If you have inherited a house, you might be wondering if you need to pay tax when you sell it. The short answer is that it depends on several factors. In this article, we will discuss the tax implications of selling an inherited property in the UK.
The first tax consideration when inheriting a property is inheritance tax (IHT). Inheritance tax is a tax paid on the estate of a deceased person, and it is paid by the estate before the assets are distributed to beneficiaries. If the value of the estate is below the IHT threshold of £325,000, no tax is due. If the estate is worth more than this, the excess is taxed at a rate of 40%.
It is important to note that the value of the inherited property is included in the value of the estate, so it could push the value of the estate over the threshold. However, there is an additional threshold for the main residence, which currently stands at £175,000. This means that if the inherited property was the deceased’s main residence, its value can be added to the main residence threshold, potentially increasing the amount of the estate that is exempt from IHT.
Capital Gains Tax
The other tax consideration when selling an inherited property is capital gains tax (CGT). CGT is a tax on the profit made when you sell an asset that has increased in value. However, there is usually no CGT to pay when you inherit a property, as the value of the property is “reset” to its market value at the time of the deceased’s death.
If you sell the property shortly after inheriting it, you are unlikely to make a profit, so there will be no CGT to pay. However, if you hold on to the property for some time and its value increases, you may be liable to pay CGT when you sell it. The current rate of CGT for residential property is 28% for higher-rate taxpayers and 18% for basic-rate taxpayers.
It is worth noting that there are some exemptions and reliefs that can reduce the amount of CGT you have to pay. For example, if you have lived in the property as your main residence for a period of time, you may be eligible for private residence relief, which could reduce the amount of CGT payable.
Selling the Property
If you decide to sell the inherited property, you will need to go through the same process as if you were selling any other property. This involves getting a valuation, marketing the property, and negotiating with potential buyers. Here at sell my house swiftly we help and guide clients to sell their inherited houses.
If the property is jointly owned by multiple beneficiaries, you will need to agree on the sale price and how the proceeds will be divided.
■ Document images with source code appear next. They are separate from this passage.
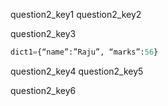 question2_key1
question2_key2





question2_key3
```python
dict1={“name”:”Raju”, “marks”:56}
 ```

question2_key4
question2_key5


question2_key6
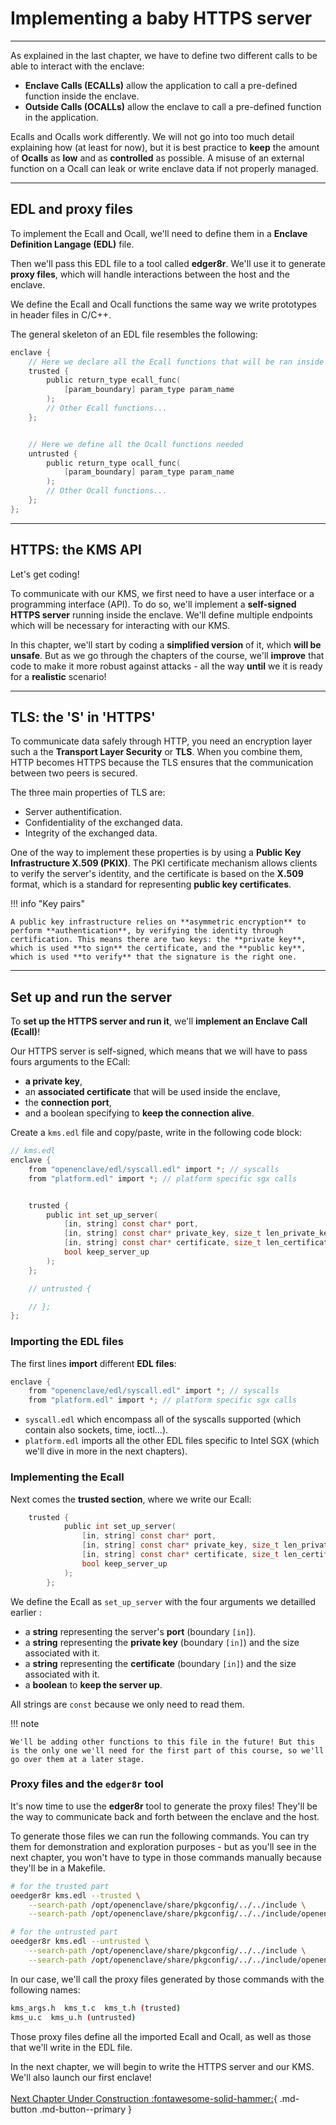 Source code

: # Implementing a baby HTTPS server
___________________________________________________

As explained in the last chapter, we have to define two different calls to be able to interact with the enclave:

- **Enclave Calls (ECALLs)** allow the application to call a pre-defined function inside the enclave.  
- **Outside Calls (OCALLs)** allow the enclave to call a pre-defined function in the application. 

Ecalls and Ocalls work differently. We will not go into too much detail explaining how (at least for now), but it is best practice to **keep** the amount of **Ocalls** as **low** and as **controlled** as possible. A misuse of an external function on a Ocall can leak or write enclave data if not properly managed.

___________________________________________________
## EDL and proxy files

To implement the Ecall and Ocall, we'll need to define them in a **Enclave Definition Langage (EDL)** file. 

Then we'll pass this EDL file to a tool called **edger8r**. We'll use it to generate **proxy files**, which will handle interactions between the host and the enclave. 

We define the Ecall and Ocall functions the same way we write prototypes in header files in C/C++. 

The general skeleton of an EDL file resembles the following: 

```C
enclave {
    // Here we declare all the Ecall functions that will be ran inside the enclave 
    trusted {
        public return_type ecall_func(
            [param_boundary] param_type param_name
        );
        // Other Ecall functions...
    };


    // Here we define all the Ocall functions needed 
    untrusted {
        public return_type ocall_func(
            [param_boundary] param_type param_name
        );
        // Other Ocall functions... 
    };
};
```

________________________________
## HTTPS: the KMS API

Let's get coding! 

To communicate with our KMS, we first need to have a user interface or a programming interface (API). To do so, we'll implement a **self-signed HTTPS server** running inside the enclave. We'll define multiple endpoints which will be necessary for interacting with our KMS.

In this chapter, we'll start by coding a **simplified version** of it, which **will be unsafe**. But as we go through the chapters of the course, we'll **improve** that code to make it more robust against attacks - all the way **until** we it is ready for a **realistic** scenario! 

___________________________________________
## TLS: the 'S' in 'HTTPS'

To communicate data safely through HTTP, you need an encryption layer such a the **Transport Layer Security** or **TLS**. When you combine them, HTTP becomes HTTPS because the TLS ensures that the communication between two peers is secured.

The three main properties of TLS are:

- Server authentification. 
- Confidentiality of the exchanged data. 
- Integrity of the exchanged data. 

One of the way to implement these properties is by using a **Public Key Infrastructure X.509 (PKIX)**. The PKI certificate mechanism allows clients to verify the server's identity, and the certificate is based on the **X.509** format, which is a standard for representing **public key certificates**. 

!!! info "Key pairs"

	A public key infrastructure relies on **asymmetric encryption** to perform **authentication**, by verifying the identity through certification. This means there are two keys: the **private key**, which is used **to sign** the certificate, and the **public key**, which is used **to verify** that the signature is the right one. 

___________________________________
## Set up and run the server

To **set up the HTTPS server and run it**, we'll **implement an Enclave Call (Ecall)**! 

Our HTTPS server is self-signed, which means that we will have to pass fours arguments to the ECall: 

+ **a private key**,
+ an **associated certificate** that will be used inside the enclave,
+ the **connection port**,
+ and a boolean specifying to **keep the connection alive**. 

Create a `kms.edl` file and copy/paste, write in the following code block:

```c
// kms.edl
enclave {
    from "openenclave/edl/syscall.edl" import *; // syscalls
    from "platform.edl" import *; // platform specific sgx calls


    trusted {
        public int set_up_server(
            [in, string] const char* port, 
            [in, string] const char* private_key, size_t len_private_key,
            [in, string] const char* certificate, size_t len_certificate, 
            bool keep_server_up
        );
    };

    // untrusted {

    // };
};
```

### Importing the EDL files

The first lines **import** different **EDL files**: 

```c
enclave {
    from "openenclave/edl/syscall.edl" import *; // syscalls
    from "platform.edl" import *; // platform specific sgx calls
```

+ `syscall.edl` which encompass all of the syscalls supported (which contain also sockets, time, ioctl...). 
+ `platform.edl` imports all the other EDL files specific to Intel SGX (which we'll dive in more in the next chapters). 

### Implementing the Ecall

Next comes the **trusted section**, where we write our Ecall:

```c
	trusted {
			public int set_up_server(
				[in, string] const char* port, 
				[in, string] const char* private_key, size_t len_private_key,
				[in, string] const char* certificate, size_t len_certificate, 
				bool keep_server_up
			);
		};
```  

We define the Ecall as `set_up_server` with the four arguments we detailled earlier : 

+ a **string** representing the server's **port** (boundary `[in]`). 
+ a **string** representing the **private key** (boundary `[in]`) and the size associated with it.
+ a **string** representing the **certificate** (boundary `[in]`) and the size associated with it. 
+ a **boolean** to **keep the server up**. 

All strings are `const` because we only need to read them.

!!! note

    We'll be adding other functions to this file in the future! But this is the only one we'll need for the first part of this course, so we'll go over them at a later stage.

### Proxy files and the `edger8r` tool

It's now time to use the **edger8r** tool to generate the proxy files! They'll be the way to communicate back and forth between the enclave and the host. 

To generate those files we can run the following commands. You can try them for demonstration and exploration purposes - but as you'll see in the next chapter, you won't have to type in those commands manually because they'll be in a Makefile. 

```bash
# for the trusted part
oeedger8r kms.edl --trusted \
    --search-path /opt/openenclave/share/pkgconfig/../../include \
    --search-path /opt/openenclave/share/pkgconfig/../../include/openenclave/edl/sgx 

# for the untrusted part 
oeedger8r kms.edl --untrusted \
    --search-path /opt/openenclave/share/pkgconfig/../../include \
    --search-path /opt/openenclave/share/pkgconfig/../../include/openenclave/edl/sgx 

```

In our case, we'll call the proxy files generated by those commands with the following names:

```bash
kms_args.h  kms_t.c  kms_t.h (trusted) 
kms_u.c  kms_u.h (untrusted)
```

Those proxy files define all the imported Ecall and Ocall, as well as those that we'll write in the EDL file.   


In the next chapter, we will begin to write the HTTPS server and our KMS. We'll also launch our first enclave! 
<br />
<br />
[Next Chapter Under Construction :fontawesome-solid-hammer:](./trusted-vs-untrusted-impl.md){ .md-button .md-button--primary }
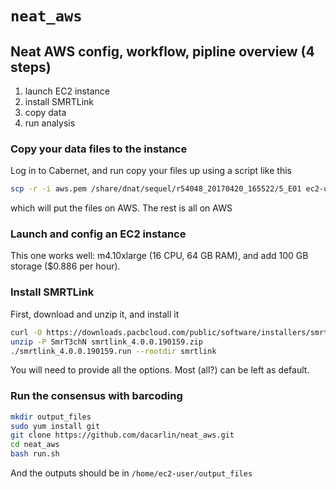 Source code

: # `neat_aws`

## Neat AWS config, workflow, pipline overview (4 steps)

1. launch EC2 instance 
2. install SMRTLink 
3. copy data 
4. run analysis 

### Copy your data files to the instance 

Log in to Cabernet, and run copy your files up using a script like this 

```bash
scp -r -i aws.pem /share/dnat/sequel/r54048_20170420_165522/5_E01 ec2-user@{amazon-dns}:input_files 
```

which will put the files on AWS. The rest is all on AWS

### Launch and config an EC2 instance 

This one works well: m4.10xlarge (16 CPU, 64 GB RAM), and add 100 GB storage ($0.886 per hour). 

### Install SMRTLink 

First, download and unzip it, and install it 

```bash
curl -O https://downloads.pacbcloud.com/public/software/installers/smrtlink_4.0.0.190159.zip
unzip -P SmrT3chN smrtlink_4.0.0.190159.zip
./smrtlink_4.0.0.190159.run --rootdir smrtlink 
```

You will need to provide all the options. Most (all?) can be left as default. 

### Run the consensus with barcoding 

```bash
mkdir output_files 
sudo yum install git 
git clone https://github.com/dacarlin/neat_aws.git
cd neat_aws 
bash run.sh
```

And the outputs should be in `/home/ec2-user/output_files`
If the property is held in trust, you will need to follow the instructions in the trust deed regarding the sale of the property.
It is worth noting that if you sell the property within a certain period after inheriting it, you may be able to claim an exemption from CGT called “incidental costs relief”. This exemption applies to costs incurred in connection with the sale of the property, such as estate agent fees and legal fees. Read more here if you have to pay tax on selling an inherited property.
In conclusion, the tax implications of selling an inherited property in the UK depend on several factors, including the value of the estate, the type of property, and the length of time it has been held. If you are unsure about your tax obligations, it is always best to seek professional advice from a qualified tax advisor or accountant.